EDIT: Also the pH has been stable with no muriatic being necessary
27038 Gallon InGround, Vinyl, DE filter.
Jakebear, while I may not be the 'go to' person for this on the forum, a possible cause suggests itself. #1, have you ever noticed the same thing on your return jets, before the changeover? (esp the inside of the 'eyeballs'). [I'll assume a 'yes' answer and continue]. You said that "the only real change is the bleach", I beg to differ, another change is that you have been replacing 500 - 1000 gal every other day with well water. What I suspect is that you have a small amount of metal in your well water, small enough to have gone unnoticed with just regular 'top-offs' in the past and now you have increased the 'normal' amount in your pool by purposly increasing the concentration of well water in your pool.
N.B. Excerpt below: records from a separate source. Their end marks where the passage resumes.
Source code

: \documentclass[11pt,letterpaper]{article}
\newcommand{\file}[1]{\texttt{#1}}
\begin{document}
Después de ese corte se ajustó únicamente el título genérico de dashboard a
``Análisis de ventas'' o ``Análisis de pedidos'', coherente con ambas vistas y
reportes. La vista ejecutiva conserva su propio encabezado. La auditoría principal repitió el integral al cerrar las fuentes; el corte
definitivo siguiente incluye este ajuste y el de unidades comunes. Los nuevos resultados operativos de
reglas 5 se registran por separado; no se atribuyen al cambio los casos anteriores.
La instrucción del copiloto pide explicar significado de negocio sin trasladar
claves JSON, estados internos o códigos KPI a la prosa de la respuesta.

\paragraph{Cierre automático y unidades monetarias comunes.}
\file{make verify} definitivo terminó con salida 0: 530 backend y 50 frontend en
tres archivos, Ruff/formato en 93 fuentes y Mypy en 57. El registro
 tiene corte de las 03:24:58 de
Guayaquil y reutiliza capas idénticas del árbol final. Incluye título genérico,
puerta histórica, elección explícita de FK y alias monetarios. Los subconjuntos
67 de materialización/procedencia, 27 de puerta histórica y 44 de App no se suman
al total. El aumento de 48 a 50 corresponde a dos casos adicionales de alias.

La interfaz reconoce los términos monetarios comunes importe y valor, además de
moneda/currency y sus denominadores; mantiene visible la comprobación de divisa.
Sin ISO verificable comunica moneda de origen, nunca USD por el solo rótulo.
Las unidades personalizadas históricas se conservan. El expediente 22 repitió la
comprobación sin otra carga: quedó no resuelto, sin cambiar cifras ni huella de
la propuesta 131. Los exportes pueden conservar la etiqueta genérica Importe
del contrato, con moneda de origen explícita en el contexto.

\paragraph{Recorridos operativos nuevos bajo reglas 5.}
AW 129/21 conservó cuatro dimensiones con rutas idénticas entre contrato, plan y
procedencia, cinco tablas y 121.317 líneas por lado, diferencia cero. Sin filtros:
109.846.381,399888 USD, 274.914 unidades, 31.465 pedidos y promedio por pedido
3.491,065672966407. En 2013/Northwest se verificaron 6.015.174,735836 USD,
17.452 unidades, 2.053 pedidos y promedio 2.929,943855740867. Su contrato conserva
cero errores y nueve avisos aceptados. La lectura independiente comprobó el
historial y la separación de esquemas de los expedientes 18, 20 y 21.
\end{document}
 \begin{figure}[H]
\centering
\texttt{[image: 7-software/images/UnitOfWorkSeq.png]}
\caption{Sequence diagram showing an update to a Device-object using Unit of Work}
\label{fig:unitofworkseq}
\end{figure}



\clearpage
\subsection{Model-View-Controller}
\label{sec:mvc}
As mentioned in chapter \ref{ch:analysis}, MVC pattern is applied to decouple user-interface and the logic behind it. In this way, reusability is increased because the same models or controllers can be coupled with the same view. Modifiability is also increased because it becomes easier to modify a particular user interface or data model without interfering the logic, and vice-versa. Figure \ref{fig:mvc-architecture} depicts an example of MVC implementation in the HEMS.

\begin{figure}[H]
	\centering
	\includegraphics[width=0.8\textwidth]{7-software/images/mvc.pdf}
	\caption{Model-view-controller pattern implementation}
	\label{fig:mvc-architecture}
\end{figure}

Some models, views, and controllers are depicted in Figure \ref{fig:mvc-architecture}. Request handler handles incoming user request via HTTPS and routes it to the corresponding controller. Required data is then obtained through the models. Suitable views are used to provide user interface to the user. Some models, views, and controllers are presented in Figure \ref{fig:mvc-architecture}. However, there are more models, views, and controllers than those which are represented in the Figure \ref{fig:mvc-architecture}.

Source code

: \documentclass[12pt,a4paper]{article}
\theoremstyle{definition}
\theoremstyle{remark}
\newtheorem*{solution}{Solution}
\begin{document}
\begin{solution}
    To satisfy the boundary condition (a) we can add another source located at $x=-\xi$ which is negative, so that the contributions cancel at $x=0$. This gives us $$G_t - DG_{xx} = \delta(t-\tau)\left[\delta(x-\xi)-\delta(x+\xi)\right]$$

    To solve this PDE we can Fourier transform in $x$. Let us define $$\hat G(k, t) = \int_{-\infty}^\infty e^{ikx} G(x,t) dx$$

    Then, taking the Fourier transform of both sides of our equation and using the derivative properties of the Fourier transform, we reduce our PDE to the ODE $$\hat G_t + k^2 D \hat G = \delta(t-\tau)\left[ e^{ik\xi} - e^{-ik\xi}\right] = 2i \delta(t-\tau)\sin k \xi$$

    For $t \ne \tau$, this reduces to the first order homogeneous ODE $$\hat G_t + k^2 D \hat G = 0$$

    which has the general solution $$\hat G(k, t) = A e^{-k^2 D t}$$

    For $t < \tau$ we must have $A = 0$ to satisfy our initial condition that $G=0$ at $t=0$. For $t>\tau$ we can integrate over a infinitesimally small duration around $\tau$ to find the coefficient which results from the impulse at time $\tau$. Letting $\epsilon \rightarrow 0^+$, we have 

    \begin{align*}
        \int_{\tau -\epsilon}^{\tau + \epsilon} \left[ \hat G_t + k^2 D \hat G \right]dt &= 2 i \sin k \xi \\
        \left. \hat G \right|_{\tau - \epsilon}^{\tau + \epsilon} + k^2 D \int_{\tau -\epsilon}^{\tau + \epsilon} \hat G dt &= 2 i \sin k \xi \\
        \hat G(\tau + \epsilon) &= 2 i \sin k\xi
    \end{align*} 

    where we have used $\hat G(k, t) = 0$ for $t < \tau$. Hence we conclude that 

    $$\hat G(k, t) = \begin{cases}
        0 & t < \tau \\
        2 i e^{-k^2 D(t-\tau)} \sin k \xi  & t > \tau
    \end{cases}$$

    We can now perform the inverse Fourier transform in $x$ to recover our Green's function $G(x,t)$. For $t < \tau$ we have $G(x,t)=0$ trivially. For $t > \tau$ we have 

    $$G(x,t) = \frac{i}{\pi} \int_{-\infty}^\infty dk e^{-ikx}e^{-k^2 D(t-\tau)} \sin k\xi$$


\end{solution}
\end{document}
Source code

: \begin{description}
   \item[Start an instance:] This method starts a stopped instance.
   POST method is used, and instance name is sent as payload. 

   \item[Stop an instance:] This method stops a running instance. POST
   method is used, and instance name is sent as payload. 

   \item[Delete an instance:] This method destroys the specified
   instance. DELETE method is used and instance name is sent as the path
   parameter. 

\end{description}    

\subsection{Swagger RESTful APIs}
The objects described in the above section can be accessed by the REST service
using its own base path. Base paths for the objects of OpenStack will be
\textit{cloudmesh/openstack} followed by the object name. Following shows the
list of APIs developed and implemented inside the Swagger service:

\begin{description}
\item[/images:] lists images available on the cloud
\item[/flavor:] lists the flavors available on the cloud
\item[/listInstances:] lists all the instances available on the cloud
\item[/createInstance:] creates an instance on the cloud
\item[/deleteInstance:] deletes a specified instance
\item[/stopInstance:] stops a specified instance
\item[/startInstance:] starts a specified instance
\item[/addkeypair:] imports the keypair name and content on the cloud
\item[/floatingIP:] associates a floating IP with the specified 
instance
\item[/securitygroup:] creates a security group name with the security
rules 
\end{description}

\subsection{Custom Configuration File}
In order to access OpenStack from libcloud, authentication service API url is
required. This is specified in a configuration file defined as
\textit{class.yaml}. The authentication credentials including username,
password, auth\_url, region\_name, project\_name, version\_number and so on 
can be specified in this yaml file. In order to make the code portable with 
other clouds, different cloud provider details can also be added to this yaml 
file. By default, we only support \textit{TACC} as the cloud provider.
With that said, there is a difference between the different types of chlorine routinely applied to a swimming pool; the concentration and delivery method. I don't know how you've added the dichlor and cal hypo in the past, but I think that it never came in close (concentrated) contact with the areas you now find to be staining. Bleach, on the other hand is usually poured directly into the pool, and I know that when I add it, I pay extra attention to the returns, stairs and suction areas - if you do the same, you have a 'plug' of highly chlorinated water in these areas and high chlorine will precipitate the metal out of the water.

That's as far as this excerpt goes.